**EXERCISE OBJECTIVE**
Go through the records underneath and count the lines that include the string "tightlist". Give nothing but the number.

**RECORD SET**
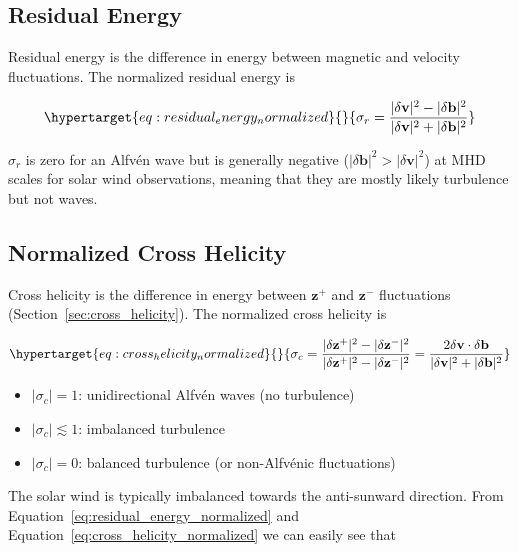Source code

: \documentclass[
  notoc %
]{tufte-book}
\providecommand{\tightlist}{%
  \setlength{\itemsep}{0pt}\setlength{\parskip}{0pt}
}
\begin{document}
\hypertarget{residual-energy}{%
\subsection{Residual Energy}\label{residual-energy}}

Residual energy is the difference in energy between magnetic and
velocity fluctuations. The normalized residual energy is

\begin{equation}\protect\hypertarget{eq:residual_energy_normalized}{}{
\sigma_r = \frac{|\delta\mathbf{v}|^2 - |\delta\mathbf{b}|^2}{|\delta\mathbf{v}|^2 + |\delta\mathbf{b}|^2}
}\label{eq:residual_energy_normalized}\end{equation}

\(\sigma_r\) is zero for an Alfvén wave but is generally negative
(\(|\delta\mathbf{b}|^2 > |\delta\mathbf{v}|^2\)) at MHD scales for
solar wind observations, meaning that they are mostly likely turbulence
but not waves.

\hypertarget{sec:turbulence_cross_helicity}{%
\subsection{Normalized Cross
Helicity}\label{sec:turbulence_cross_helicity}}

Cross helicity is the difference in energy between \(\mathbf{z}^+\) and
\(\mathbf{z}^-\) fluctuations (Section~\ref{sec:cross_helicity}). The
normalized cross helicity is

\begin{equation}\protect\hypertarget{eq:cross_helicity_normalized}{}{
\sigma_c = \frac{|\delta\mathbf{z}^+|^2 - |\delta\mathbf{z}^-|^2}{|\delta\mathbf{z}^+|^2 - |\delta\mathbf{z}^-|^2} = \frac{2\delta\mathbf{v}\cdot\delta\mathbf{b}}{|\delta\mathbf{v}|^2 + |\delta\mathbf{b}|^2}
}\label{eq:cross_helicity_normalized}\end{equation}

\begin{itemize}
\tightlist
\item
  \(|\sigma_c|=1\): unidirectional Alfvén waves (no turbulence)
\item
  \(|\sigma_c|\lesssim 1\): imbalanced turbulence
\item
  \(|\sigma_c|=0\): balanced turbulence (or non-Alfvénic fluctuations)
\end{itemize}

The solar wind is typically imbalanced towards the anti-sunward
direction. From Equation~\ref{eq:residual_energy_normalized} and
Equation~\ref{eq:cross_helicity_normalized} we can easily see that
\end{document}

**REPLY TO THE TASK**
2